Eskiden, yine devlet büyüklerimiz, ’Bakabileceğiniz kadar çocuk yapın’ diyerek doğum kontrolü öneriyorlardı. Bu iki çelişkili öneri karşısında aklımız karışmış durumda. Aile planlamasını iktidarlar mı tayin etmeli, ekonomik ve sosyal kriterler mi? Dinimiz bu olaya nasıl bakıyor?" Biz de bugünkü yazımızı "ailenin korunması ve aile planlaması" konusuna ayırarak okuyucularımızın bu yöndeki sorularını cevaplamaya çalışacağız.

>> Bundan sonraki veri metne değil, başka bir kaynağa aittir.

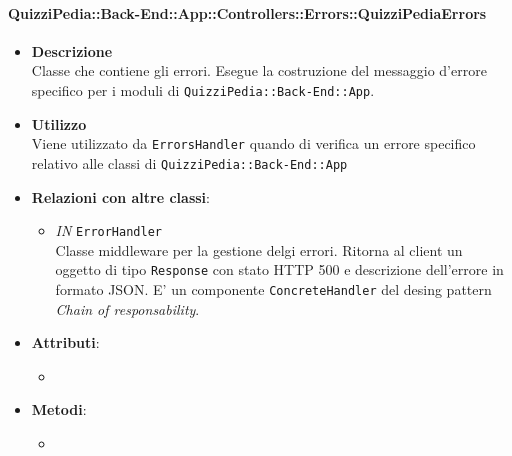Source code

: \paragraph{QuizziPedia::Back-End::App::Controllers::Errors::QuizziPediaErrors}
	\begin{itemize}
		\item \textbf{Descrizione} \\
		Classe che contiene gli errori. Esegue la costruzione del messaggio d'errore specifico per i moduli di \texttt{QuizziPedia::Back-End::App}.
		\item \textbf{Utilizzo} \\
		Viene utilizzato da \texttt{ErrorsHandler} quando di verifica un errore specifico relativo alle classi di \texttt{QuizziPedia::Back-End::App}
		\item \textbf{Relazioni con altre classi}:
			 \begin{itemize}
			 	\item \textit{IN} \texttt{ErrorHandler} \\
			 	Classe middleware per la gestione delgi errori. Ritorna al client un oggetto di tipo \texttt{Response} con stato HTTP 500 e descrizione dell'errore in formato JSON. E' un componente \texttt{ConcreteHandler} del desing pattern \textit{Chain of responsability}.
			 \end{itemize}
		\item \textbf{Attributi}:
			 \begin{itemize}
			 	\item 
			 \end{itemize}
		\item \textbf{Metodi}:
			\begin{itemize}
				\item 
			\end{itemize}
	\end{itemize}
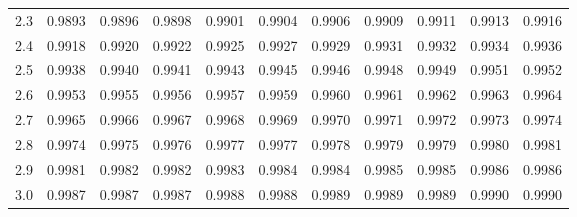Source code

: \begin{tabular}{lllllllllll}
2.3 & 0.9893 & 0.9896 & 0.9898 & 0.9901 & 0.9904 & 0.9906 & 0.9909 & 0.9911 & 0.9913 & 0.9916 \\
2.4 & \cellcolor{gray!20}0.9918 & \cellcolor{gray!20}0.9920 & \cellcolor{gray!20}0.9922 & \cellcolor{gray!20}0.9925 & \cellcolor{gray!20}0.9927 & \cellcolor{gray!20}0.9929 & \cellcolor{gray!20}0.9931 & \cellcolor{gray!20}0.9932 & \cellcolor{gray!20}0.9934 & \cellcolor{gray!20}0.9936 \\
2.5 & 0.9938 & 0.9940 & 0.9941 & 0.9943 & 0.9945 & 0.9946 & 0.9948 & 0.9949 & 0.9951 & 0.9952 \\
2.6 & \cellcolor{gray!20}0.9953 & \cellcolor{gray!20}0.9955 & \cellcolor{gray!20}0.9956 & \cellcolor{gray!20}0.9957 & \cellcolor{gray!20}0.9959 & \cellcolor{gray!20}0.9960 & \cellcolor{gray!20}0.9961 & \cellcolor{gray!20}0.9962 & \cellcolor{gray!20}0.9963 & \cellcolor{gray!20}0.9964 \\
2.7 & 0.9965 & 0.9966 & 0.9967 & 0.9968 & 0.9969 & 0.9970 & 0.9971 & 0.9972 & 0.9973 & 0.9974 \\
2.8 & \cellcolor{gray!20}0.9974 & \cellcolor{gray!20}0.9975 & \cellcolor{gray!20}0.9976 & \cellcolor{gray!20}0.9977 & \cellcolor{gray!20}0.9977 & \cellcolor{gray!20}0.9978 & \cellcolor{gray!20}0.9979 & \cellcolor{gray!20}0.9979 & \cellcolor{gray!20}0.9980 & \cellcolor{gray!20}0.9981 \\
2.9 & 0.9981 & 0.9982 & 0.9982 & 0.9983 & 0.9984 & 0.9984 & 0.9985 & 0.9985 & 0.9986 & 0.9986 \\
3.0 & \cellcolor{gray!20}0.9987 & \cellcolor{gray!20}0.9987 & \cellcolor{gray!20}0.9987 & \cellcolor{gray!20}0.9988 & \cellcolor{gray!20}0.9988 & \cellcolor{gray!20}0.9989 & \cellcolor{gray!20}0.9989 & \cellcolor{gray!20}0.9989 & \cellcolor{gray!20}0.9990 & \cellcolor{gray!20}0.9990 \\
\bottomrule
\end{tabular}
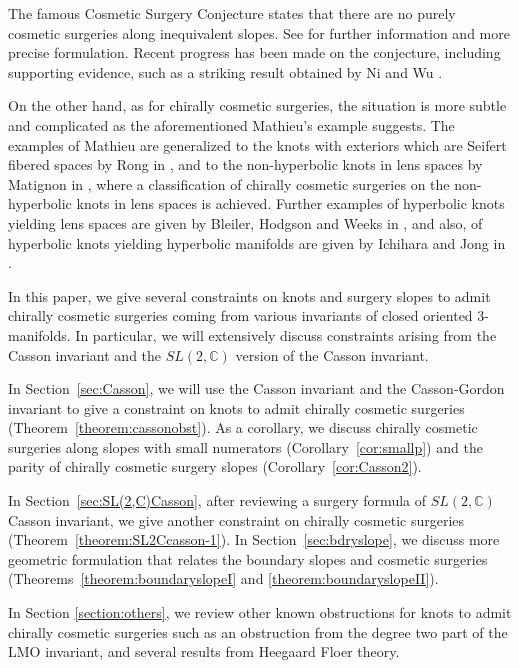 \documentclass{amsart}
\theoremstyle{remark}
\theoremstyle{definition}
\begin{document}
The famous Cosmetic Surgery Conjecture states that there are no purely cosmetic surgeries along inequivalent slopes. 
See \cite[Problem 1.81(A)]{Kirby} for further information and more precise formulation.
Recent progress has been made on the conjecture, including supporting evidence, such as a striking result obtained by Ni and Wu \cite{NiWu}.


On the other hand, as for chirally cosmetic surgeries, the situation is more subtle and complicated as the aforementioned Mathieu's example suggests. 
The examples of Mathieu are generalized to the knots with exteriors which are Seifert fibered spaces by Rong in \cite{Rong}, 
and to the non-hyperbolic knots in lens spaces by Matignon in \cite{Matignon}, 
where a classification of chirally cosmetic surgeries on the non-hyperbolic knots in lens spaces is achieved. 
Further examples of hyperbolic knots yielding lens spaces are given by Bleiler, Hodgson and Weeks in \cite{BleilerHodgsonWeeks}, 
and also, of hyperbolic knots yielding hyperbolic manifolds are given by Ichihara and Jong in \cite{IchiharaJong}. 


In this paper, we give several constraints on knots and surgery slopes to admit chirally cosmetic surgeries coming from various invariants of closed oriented 3-manifolds. 
In particular, we will extensively discuss constraints arising from the Casson invariant and the $SL(2,\mathbb{C})$ version of the Casson invariant. 



In Section~\ref{sec:Casson}, we will use the Casson invariant and the Casson-Gordon invariant to give a constraint on knots to admit chirally cosmetic surgeries 
(Theorem~\ref{theorem:cassonobst}). 
As a corollary, we discuss chirally cosmetic surgeries along slopes with small numerators (Corollary~\ref{cor:smallp}) and the parity of chirally cosmetic surgery slopes 
(Corollary~\ref{cor:Casson2}). 


In Section~\ref{sec:SL(2,C)Casson}, after reviewing a surgery formula of $SL(2,\mathbb{C})$ Casson invariant, 
we give another constraint on  chirally cosmetic surgeries (Theorem~\ref{theorem:SL2Ccasson-1}). 
In Section~\ref{sec:bdryslope}, we discuss more geometric formulation that relates the boundary slopes and cosmetic surgeries 
(Theorems~\ref{theorem:boundaryslopeI} and \ref{theorem:boundaryslopeII}). 

In Section \ref{section:others}, we review other known obstructions for knots to admit chirally cosmetic surgeries 
such as an obstruction from the degree two part of the LMO invariant, and several results from Heegaard Floer theory.
\end{document}
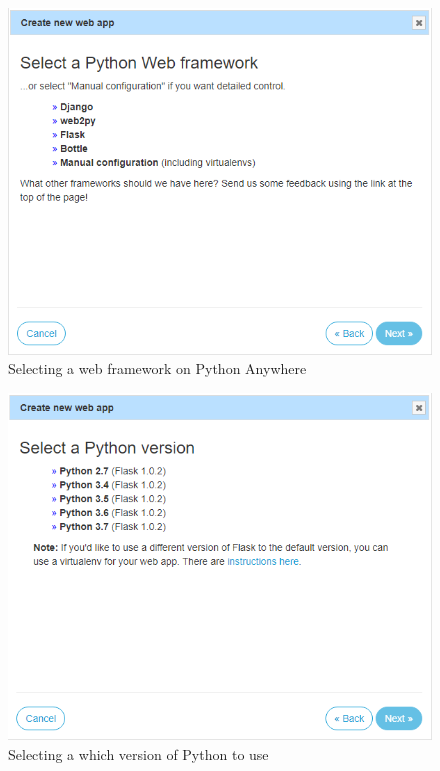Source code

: \documentclass[10pt,a4paper]{article}
\begin{document}
\begin{figure}[H]
\centering
  \includegraphics[width=\linewidth]{images/webappframework.png}
  \caption{Selecting a web framework on Python Anywhere}
  \label{fig:picamera}
\end{figure}

\begin{figure}[H]
\centering
  \includegraphics[width=\linewidth]{images/webapppython.png}
  \caption{Selecting a which version of Python to use}
  \label{fig:picamera}
\end{figure}
\end{document}

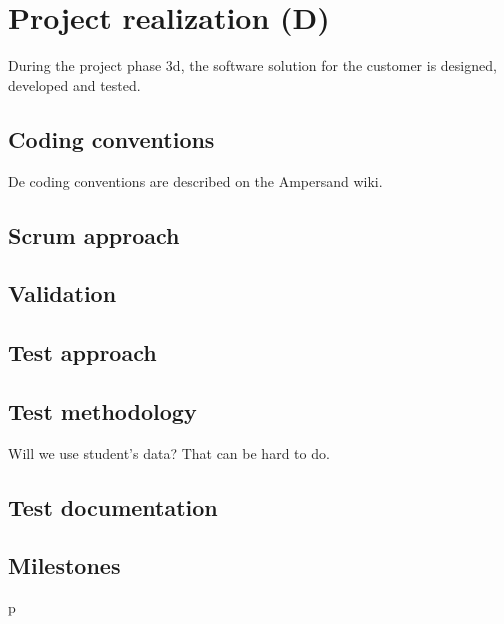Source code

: \section{Project realization (D)}
\label{sec:project-realization}
%
During the project phase 3d, the software solution for the customer is designed, developed and tested.

\subsection{Coding conventions}
%
De coding conventions are described on the Ampersand wiki\cite{ampersand-wiki}.

\subsection{Scrum approach}
\lipsum[1]

\subsection{Validation}
\lipsum[1]

\subsection{Test approach}
\lipsum[1]

\subsection{Test methodology}
Will we use student's data? That can be hard to do.

\subsection{Test documentation}
\lipsum[1]

\subsection{Milestones}
\lipsum[1]p
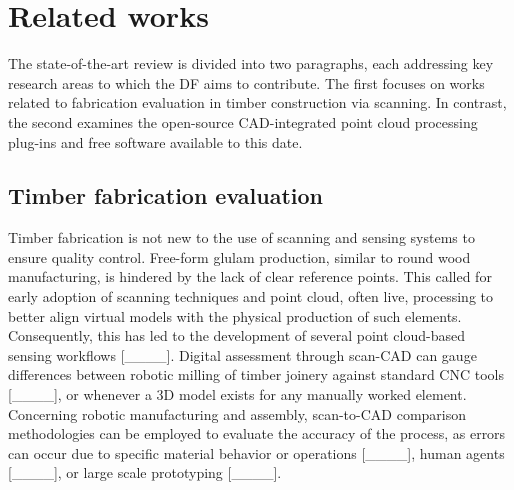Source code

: \section{Related works}
The state-of-the-art review is divided into two paragraphs, each addressing key research areas to which the DF aims to contribute. The first focuses on works related to fabrication evaluation in timber construction via scanning. In contrast, the second examines the open-source CAD-integrated point cloud processing plug-ins and free software available to this date. 

\subsection{Timber fabrication evaluation}
\label{sec:rel:timber_eval}
Timber fabrication is not new to the use of scanning and sensing systems to ensure quality control.
Free-form glulam production, similar to round wood manufacturing, is hindered by the lack of clear reference points. This called for early adoption of scanning techniques and point cloud, often live, processing to better align virtual models with the physical production of such elements. Consequently, this has led to the development of several point cloud-based sensing workflows [____].
Digital assessment through scan-CAD can gauge differences between robotic milling of timber joinery against standard CNC tools [____], or whenever a 3D model exists for any manually worked element.
Concerning robotic manufacturing and assembly, scan-to-CAD comparison methodologies can be employed to evaluate the accuracy of the process, as errors can occur due to specific material behavior or operations [____], human agents [____], or large scale prototyping [____].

Dini, aklı, canı, malı ve nesli korumayı esas alan dinimiz, yeni olaylar ve sorunlar karşısında hüküm bildirmede bu temel ilkeleri gözetmiştir. Bu temel ilkeler ışığında neslin ve canın korunmasıyla yakından ilgili olan aile sağlığı konusu, toplum sağlığı açısından büyük önem taşımaktadır.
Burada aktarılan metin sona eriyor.